Description of the task –
Starting at the line that contains "The estimated position is" and ending at the line that contains "Great care was", the lines below are to be given again exactly, with nothing added.

......

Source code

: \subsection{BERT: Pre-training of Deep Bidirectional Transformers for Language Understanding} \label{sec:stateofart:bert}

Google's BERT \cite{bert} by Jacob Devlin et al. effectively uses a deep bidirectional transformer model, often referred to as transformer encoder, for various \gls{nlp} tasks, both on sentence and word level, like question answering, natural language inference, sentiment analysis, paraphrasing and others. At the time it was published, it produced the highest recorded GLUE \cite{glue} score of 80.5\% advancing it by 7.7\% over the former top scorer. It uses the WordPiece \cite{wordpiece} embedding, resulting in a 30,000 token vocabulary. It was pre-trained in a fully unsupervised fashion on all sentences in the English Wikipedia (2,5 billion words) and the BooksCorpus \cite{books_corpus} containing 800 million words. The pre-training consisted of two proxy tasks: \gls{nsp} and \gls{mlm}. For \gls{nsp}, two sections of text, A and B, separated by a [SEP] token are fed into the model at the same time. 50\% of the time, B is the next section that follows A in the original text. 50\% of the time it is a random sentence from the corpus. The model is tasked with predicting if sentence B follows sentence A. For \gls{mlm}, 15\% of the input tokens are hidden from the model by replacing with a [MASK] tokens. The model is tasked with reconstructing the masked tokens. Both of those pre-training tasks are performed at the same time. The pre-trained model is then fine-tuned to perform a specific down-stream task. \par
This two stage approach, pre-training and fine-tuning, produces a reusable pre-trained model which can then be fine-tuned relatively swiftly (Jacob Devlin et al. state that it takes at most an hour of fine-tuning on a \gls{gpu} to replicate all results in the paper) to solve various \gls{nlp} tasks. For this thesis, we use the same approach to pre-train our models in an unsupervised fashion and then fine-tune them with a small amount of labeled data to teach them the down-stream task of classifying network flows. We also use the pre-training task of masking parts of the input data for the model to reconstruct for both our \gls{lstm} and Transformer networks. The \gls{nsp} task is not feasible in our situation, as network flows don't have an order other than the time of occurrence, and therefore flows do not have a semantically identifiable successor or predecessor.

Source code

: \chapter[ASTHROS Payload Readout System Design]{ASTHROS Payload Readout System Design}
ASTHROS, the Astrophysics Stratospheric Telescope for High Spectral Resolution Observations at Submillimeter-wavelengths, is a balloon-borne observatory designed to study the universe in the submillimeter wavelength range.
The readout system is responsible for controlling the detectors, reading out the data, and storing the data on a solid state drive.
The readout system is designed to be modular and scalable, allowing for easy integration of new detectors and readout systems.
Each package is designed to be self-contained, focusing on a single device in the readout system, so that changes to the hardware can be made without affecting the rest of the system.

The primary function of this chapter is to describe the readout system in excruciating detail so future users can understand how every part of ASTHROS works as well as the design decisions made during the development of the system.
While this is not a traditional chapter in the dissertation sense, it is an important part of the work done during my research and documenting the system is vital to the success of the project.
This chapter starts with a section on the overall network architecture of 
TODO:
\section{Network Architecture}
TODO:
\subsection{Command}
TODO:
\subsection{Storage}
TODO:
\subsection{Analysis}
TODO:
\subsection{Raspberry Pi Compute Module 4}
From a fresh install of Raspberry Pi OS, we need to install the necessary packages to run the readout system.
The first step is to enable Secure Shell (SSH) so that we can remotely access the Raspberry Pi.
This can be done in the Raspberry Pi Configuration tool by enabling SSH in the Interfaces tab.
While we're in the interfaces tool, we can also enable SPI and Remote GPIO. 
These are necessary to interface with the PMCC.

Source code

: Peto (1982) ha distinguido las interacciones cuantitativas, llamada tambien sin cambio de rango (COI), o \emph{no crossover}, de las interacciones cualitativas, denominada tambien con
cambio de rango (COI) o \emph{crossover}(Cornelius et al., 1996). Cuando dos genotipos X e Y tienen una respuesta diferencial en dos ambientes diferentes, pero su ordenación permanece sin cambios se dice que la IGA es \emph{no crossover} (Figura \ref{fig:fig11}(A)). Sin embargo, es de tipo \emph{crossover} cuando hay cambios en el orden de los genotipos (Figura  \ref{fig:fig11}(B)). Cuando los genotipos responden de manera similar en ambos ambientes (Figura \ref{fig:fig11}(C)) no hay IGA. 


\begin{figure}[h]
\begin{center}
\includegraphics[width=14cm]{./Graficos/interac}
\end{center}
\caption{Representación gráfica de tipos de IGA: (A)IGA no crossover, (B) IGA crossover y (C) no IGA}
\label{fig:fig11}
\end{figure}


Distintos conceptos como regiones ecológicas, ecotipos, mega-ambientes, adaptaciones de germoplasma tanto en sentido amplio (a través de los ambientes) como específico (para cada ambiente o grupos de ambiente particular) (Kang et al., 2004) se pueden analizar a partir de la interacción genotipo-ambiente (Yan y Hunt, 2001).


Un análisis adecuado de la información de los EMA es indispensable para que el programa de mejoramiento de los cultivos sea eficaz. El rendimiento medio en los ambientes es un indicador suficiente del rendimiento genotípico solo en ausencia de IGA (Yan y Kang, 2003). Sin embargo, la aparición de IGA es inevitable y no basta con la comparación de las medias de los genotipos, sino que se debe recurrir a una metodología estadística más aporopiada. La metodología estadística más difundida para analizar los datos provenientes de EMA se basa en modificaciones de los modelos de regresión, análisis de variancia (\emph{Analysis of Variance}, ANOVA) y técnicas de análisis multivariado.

......

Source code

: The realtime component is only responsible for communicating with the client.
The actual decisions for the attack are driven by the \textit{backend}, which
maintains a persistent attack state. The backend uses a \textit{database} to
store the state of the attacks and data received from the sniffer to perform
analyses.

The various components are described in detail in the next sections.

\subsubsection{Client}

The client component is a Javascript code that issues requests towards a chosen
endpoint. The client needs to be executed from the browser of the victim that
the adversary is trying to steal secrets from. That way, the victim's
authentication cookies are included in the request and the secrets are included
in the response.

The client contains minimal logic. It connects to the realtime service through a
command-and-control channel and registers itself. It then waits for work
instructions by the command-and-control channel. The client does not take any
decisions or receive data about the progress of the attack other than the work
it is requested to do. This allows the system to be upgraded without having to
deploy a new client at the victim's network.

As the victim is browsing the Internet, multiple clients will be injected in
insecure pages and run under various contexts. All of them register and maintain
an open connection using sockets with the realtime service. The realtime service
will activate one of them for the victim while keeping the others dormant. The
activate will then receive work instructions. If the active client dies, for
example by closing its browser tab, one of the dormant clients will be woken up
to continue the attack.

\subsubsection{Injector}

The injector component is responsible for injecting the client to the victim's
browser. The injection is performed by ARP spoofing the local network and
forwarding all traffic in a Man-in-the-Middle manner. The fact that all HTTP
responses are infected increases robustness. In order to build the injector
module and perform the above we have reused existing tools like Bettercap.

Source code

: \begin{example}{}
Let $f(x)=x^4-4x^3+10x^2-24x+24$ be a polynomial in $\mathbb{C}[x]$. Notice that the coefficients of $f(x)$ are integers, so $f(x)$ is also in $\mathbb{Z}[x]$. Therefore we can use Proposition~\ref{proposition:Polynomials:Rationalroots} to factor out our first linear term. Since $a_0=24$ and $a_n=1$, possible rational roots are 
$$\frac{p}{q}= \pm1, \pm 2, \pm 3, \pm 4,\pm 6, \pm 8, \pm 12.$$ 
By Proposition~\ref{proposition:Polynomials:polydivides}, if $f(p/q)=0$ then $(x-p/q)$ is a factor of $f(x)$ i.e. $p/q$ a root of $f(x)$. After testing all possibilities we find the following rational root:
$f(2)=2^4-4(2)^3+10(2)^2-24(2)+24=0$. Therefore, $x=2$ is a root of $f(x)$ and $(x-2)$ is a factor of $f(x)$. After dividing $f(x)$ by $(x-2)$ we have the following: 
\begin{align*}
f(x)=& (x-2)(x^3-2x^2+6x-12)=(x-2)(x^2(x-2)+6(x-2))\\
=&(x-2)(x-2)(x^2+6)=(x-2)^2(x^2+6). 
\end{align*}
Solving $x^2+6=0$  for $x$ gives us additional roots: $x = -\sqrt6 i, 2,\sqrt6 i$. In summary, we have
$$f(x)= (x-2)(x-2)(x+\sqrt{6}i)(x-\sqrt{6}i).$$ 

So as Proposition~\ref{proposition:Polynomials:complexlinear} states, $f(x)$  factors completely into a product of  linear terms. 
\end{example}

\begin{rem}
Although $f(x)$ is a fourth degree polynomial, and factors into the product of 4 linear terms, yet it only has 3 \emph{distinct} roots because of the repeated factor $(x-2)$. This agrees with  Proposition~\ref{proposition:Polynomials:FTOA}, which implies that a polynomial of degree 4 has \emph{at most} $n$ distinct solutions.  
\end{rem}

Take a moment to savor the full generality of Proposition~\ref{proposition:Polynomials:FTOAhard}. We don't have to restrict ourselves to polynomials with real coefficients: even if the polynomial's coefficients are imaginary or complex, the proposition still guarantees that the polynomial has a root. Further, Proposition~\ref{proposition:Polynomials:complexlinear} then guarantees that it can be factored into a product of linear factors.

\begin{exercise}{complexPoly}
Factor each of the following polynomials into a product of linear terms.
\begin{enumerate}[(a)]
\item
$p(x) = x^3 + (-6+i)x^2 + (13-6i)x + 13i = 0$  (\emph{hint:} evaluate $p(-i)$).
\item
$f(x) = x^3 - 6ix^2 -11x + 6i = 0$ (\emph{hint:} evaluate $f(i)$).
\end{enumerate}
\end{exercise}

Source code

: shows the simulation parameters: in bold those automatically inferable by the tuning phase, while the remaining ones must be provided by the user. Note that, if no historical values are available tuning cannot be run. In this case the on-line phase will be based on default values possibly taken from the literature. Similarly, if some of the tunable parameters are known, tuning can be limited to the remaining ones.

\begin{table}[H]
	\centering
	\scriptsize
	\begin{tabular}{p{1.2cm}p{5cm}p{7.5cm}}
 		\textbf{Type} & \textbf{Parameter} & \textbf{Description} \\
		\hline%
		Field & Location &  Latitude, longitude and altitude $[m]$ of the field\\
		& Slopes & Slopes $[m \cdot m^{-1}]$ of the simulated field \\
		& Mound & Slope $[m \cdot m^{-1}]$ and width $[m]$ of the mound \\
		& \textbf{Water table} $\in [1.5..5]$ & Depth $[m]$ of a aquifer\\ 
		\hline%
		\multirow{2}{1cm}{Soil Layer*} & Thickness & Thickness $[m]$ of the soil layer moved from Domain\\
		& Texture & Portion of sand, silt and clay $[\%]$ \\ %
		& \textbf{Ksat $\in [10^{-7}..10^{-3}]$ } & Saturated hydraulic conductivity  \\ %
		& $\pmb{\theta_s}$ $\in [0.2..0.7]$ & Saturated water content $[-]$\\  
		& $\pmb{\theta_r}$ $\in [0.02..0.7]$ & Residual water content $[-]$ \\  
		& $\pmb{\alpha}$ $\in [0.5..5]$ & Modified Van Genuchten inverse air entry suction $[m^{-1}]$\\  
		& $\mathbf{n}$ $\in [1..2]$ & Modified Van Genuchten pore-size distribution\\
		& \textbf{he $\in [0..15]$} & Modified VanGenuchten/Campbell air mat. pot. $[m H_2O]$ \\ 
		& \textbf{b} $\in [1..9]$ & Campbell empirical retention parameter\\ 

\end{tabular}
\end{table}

......

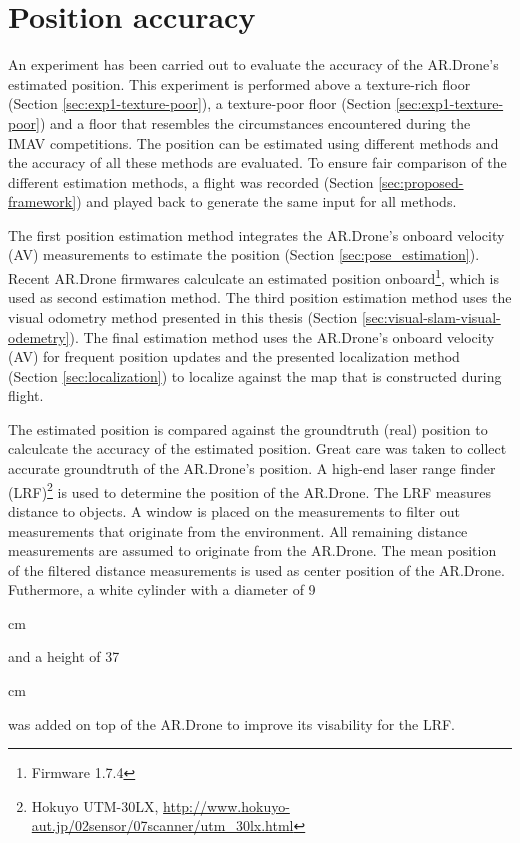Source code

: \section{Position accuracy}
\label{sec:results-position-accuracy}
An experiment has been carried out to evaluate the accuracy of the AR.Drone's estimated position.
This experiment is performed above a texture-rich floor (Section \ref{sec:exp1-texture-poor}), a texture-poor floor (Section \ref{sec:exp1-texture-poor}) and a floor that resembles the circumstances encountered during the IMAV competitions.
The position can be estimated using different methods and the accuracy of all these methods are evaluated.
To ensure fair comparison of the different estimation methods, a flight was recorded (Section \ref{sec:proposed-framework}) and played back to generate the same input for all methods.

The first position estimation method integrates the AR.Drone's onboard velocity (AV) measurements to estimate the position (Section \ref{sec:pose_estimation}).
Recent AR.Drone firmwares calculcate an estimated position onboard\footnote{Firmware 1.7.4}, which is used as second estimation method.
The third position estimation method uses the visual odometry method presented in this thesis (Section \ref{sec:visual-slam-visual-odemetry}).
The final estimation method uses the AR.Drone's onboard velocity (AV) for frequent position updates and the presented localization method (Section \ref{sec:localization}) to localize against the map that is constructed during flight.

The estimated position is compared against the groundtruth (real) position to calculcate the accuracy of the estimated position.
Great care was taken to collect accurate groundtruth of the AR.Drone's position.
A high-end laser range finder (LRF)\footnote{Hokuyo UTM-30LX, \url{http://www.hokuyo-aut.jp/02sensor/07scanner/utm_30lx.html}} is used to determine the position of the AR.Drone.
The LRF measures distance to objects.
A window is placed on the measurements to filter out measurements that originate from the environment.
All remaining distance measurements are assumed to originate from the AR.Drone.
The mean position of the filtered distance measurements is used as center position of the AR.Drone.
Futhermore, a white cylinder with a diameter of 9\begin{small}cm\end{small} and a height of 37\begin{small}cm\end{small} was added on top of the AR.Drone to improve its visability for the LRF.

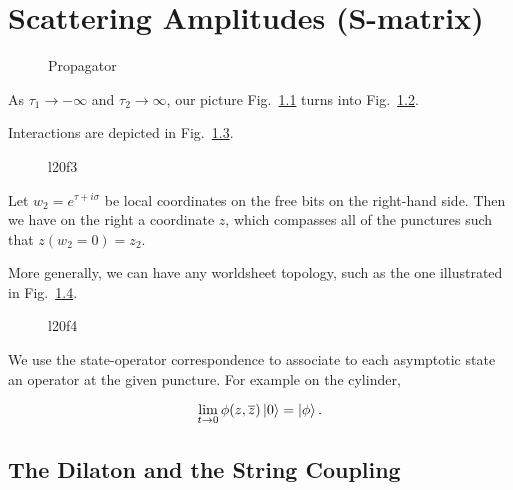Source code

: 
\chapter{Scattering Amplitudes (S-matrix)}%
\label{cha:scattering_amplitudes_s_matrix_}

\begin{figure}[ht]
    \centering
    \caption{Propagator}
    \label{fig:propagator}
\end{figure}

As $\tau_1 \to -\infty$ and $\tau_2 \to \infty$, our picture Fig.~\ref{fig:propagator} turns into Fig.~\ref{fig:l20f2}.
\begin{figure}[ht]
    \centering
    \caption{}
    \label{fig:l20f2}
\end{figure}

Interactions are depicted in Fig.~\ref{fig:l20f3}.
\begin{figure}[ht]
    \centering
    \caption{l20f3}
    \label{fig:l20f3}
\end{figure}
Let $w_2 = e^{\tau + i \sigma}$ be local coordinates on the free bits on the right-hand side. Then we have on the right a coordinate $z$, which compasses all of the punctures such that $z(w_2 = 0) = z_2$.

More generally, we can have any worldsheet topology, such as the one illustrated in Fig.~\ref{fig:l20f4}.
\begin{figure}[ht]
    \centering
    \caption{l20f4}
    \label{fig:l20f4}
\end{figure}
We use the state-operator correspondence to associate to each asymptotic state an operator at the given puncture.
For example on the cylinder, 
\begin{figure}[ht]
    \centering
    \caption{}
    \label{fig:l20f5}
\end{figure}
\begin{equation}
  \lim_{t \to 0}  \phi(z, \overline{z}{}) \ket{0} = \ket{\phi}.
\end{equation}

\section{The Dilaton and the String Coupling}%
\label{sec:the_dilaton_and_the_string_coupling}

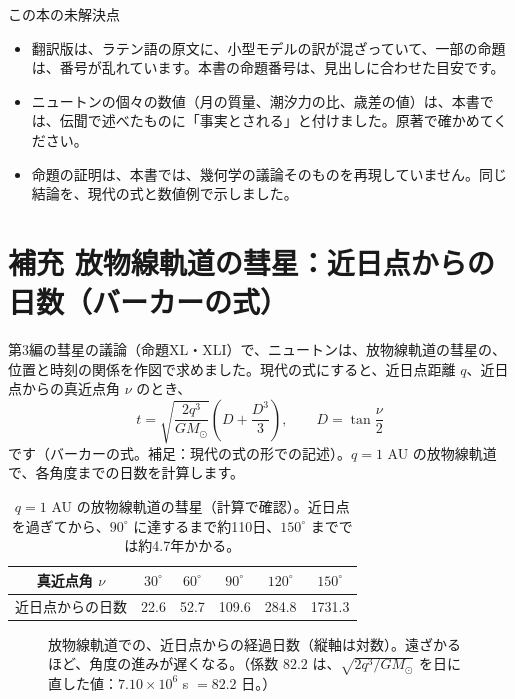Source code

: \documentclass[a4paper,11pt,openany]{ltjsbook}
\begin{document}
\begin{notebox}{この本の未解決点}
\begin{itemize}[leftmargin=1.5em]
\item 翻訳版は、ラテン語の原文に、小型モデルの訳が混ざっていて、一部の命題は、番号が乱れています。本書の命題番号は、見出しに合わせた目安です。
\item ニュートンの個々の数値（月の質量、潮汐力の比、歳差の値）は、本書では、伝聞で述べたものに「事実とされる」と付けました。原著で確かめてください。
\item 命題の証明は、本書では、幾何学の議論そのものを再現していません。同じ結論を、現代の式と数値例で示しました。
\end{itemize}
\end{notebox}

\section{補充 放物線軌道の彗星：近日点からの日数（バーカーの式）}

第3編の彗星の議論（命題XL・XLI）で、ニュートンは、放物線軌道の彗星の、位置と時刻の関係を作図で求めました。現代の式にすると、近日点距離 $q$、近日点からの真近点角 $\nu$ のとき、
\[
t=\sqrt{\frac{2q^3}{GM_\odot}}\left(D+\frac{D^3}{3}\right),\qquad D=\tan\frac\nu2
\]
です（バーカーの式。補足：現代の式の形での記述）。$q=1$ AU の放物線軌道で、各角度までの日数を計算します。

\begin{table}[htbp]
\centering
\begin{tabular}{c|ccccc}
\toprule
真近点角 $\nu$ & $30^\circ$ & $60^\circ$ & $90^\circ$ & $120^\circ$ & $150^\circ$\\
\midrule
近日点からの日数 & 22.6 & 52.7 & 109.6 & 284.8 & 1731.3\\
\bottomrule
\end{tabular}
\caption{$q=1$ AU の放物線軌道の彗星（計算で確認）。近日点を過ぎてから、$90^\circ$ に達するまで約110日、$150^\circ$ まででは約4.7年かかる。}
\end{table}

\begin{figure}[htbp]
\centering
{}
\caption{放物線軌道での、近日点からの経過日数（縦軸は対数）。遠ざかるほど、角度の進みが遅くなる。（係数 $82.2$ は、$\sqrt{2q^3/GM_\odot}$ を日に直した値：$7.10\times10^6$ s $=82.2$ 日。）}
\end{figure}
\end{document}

......

Answer space –
The estimated position is compared against the groundtruth (real) position to calculcate the accuracy of the estimated position.
Great care was taken to collect accurate groundtruth of the AR.Drone's position.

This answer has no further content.